Thomas Stöllner is expert on the archaeology of salt mines and has been conducting research in Iran for 17 years. He has been involved in the Chehrābād project since 2005.
Several salt mummies have been unearthed in an old mine in Iran.
Some of them originated before the birth of Christ. Who were they?
And how had they lived?
Mummy unearthed in the Douzlakh mine [Credit: © DBM/RUB, K. Stange,AVttention, Marienheide]
In 1993, miners in the north-western part of Iran made an accidental discovery that brought about a number of spectacular finds. In salt mines near the village of Hamzehlu in the Chehrābād region, they found parts of a body that were exceedingly well-preserved, as they had been stored in salt. In 2004, the remains of a second body surfaced. A year later, two other salt mummies came to light, following an emergency dig commissioned by the Antiquities Authority.
To date, body parts of eight individuals have been recovered, which have been preserved in salt over centuries, complete with skin, hair, organs and even the clothes they wore. The circumstances of their death and the culture in which they lived are being analysed in an international research project coordinated by Professor Thomas Stöllner at Ruhr-Universität Bochum, which has been co-funded by the German Research Foundation since 2010.
Parts of the old mine are accessible from above.
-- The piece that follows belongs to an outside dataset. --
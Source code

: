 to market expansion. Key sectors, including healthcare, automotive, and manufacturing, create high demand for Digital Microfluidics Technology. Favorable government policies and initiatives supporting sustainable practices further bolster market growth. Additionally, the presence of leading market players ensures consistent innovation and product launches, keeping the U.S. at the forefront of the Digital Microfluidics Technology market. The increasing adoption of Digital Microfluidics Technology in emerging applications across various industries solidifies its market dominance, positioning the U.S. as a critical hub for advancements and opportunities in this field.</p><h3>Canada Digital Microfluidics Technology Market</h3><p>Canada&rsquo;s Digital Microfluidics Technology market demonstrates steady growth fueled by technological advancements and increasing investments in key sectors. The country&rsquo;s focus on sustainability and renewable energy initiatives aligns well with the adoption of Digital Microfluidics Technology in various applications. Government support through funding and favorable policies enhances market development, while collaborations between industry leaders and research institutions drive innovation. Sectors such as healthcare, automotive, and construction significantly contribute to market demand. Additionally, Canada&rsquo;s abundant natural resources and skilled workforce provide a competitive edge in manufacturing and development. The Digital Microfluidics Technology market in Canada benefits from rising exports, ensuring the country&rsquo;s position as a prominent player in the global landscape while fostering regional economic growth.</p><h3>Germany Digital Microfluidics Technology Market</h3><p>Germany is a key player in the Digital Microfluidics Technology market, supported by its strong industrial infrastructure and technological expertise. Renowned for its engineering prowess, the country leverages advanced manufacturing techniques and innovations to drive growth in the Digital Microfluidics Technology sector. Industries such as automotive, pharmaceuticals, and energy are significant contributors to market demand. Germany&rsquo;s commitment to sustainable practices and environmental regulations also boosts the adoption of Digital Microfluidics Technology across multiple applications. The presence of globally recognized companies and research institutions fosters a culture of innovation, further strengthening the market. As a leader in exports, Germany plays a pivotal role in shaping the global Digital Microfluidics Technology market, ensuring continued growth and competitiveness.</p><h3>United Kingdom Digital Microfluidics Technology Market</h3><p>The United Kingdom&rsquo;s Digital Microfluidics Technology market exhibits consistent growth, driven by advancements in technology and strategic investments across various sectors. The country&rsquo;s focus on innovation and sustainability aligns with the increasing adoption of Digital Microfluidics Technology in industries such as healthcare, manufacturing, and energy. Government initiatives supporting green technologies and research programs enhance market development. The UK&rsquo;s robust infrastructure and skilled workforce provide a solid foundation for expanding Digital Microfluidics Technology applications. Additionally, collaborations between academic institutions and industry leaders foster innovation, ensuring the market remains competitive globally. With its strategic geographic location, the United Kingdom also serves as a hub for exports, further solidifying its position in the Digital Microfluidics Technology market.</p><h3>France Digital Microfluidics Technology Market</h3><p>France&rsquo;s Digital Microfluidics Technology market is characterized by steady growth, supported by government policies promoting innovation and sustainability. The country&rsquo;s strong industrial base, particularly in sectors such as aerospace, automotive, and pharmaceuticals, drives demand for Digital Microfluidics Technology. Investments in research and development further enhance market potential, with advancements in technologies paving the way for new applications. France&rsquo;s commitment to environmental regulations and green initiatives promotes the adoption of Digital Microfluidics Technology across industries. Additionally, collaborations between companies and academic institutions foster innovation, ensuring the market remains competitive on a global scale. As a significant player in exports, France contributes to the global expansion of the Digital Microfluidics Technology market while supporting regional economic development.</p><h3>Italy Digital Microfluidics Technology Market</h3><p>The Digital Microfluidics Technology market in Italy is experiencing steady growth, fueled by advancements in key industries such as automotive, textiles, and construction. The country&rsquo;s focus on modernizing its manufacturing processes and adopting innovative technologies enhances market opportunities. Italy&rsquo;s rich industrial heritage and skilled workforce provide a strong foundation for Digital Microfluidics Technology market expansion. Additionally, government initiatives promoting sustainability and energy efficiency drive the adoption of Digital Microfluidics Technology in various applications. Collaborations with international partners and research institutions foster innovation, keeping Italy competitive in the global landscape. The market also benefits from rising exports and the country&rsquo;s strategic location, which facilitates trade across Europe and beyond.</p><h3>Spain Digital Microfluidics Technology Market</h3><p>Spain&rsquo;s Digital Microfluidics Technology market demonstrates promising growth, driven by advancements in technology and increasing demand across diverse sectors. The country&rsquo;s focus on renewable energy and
Other areas, too, are reasonably close to the surface, which makes it much easier for the archaeologists to conduct their research
[Credit: © DBM/RUB, F. Schapals/J. Schröder]
Thomas Stöllner is expert on the archaeology of salt mines and has been conducting research in Iran for 17 years; having frequently been on location himself, he has learned to speak the local language.
“After the Iran–Iraq War, RUB and Deutsches Bergbau-Museum were among the first institutions that carried out archaeological research in Iran,” points out Stöllner. He has been involved in the Chehrābād project since 2005. After the region has been declared a conservation area, extensive excavations have been taking place there.
More than 40 researchers from Iran, Switzerland, the UK, France, Germany and Austria are involved in the research project. Engineering work is organised in collaboration with the excavation workers on site [Credit: © DBM/RUB, F. Schapals]
Mine rises to the surface
In a place where rock salt was mined well into the 21st century, a mine had existed as far back as 700 BC, which was continuously in operation until 400 AD. “The Iranian salt mine in Douzlākh opens up unique opportunities to expand our understanding,” explains Thomas Stöllner. “Unlike on other sites, parts of the old mine can be accessed from above.”
Following geological shifts, the salt deposit itself tilted upwards and could therefore be mined on the surface. Modern surface mining methods destroyed the surface layers that are rich in salt, as well as several areas of the old mine; on the other hand, it paved the way for the mummy finds and rendered parts of the old structures accessible from above.
Thomas Stöllner routinely travels to Iran and takes part in excavation campaigns
[Credit: © DBM/RUB, F. Schapals]
“In other locations where we research old salt mines, for example in Austria, we have to dig tunnels below ground and search for archaeological finds there,” as Stöllner describes the usually adverse conditions. “This is not only more difficult, but it also takes longer to bring individual finds together and understand the connections between them.”
In Chehrābād, the project team has used excavators to dig a profile with a length of 60 metres and a height of 35 meters. This wall provides a cross-section of all excavation layers. “In Austria, it took us 20 years to do the same thing,” explains the archaeologist from Bochum. “In Iran, we excavated the profile in the course of three campaigns that took a few weeks each – sometimes with the aid of machines.”
In addition to the salt mummies, the project team also discovered clothes, clay pots, and wooden tools [Credit: © DBM/RUB, J. Schröder]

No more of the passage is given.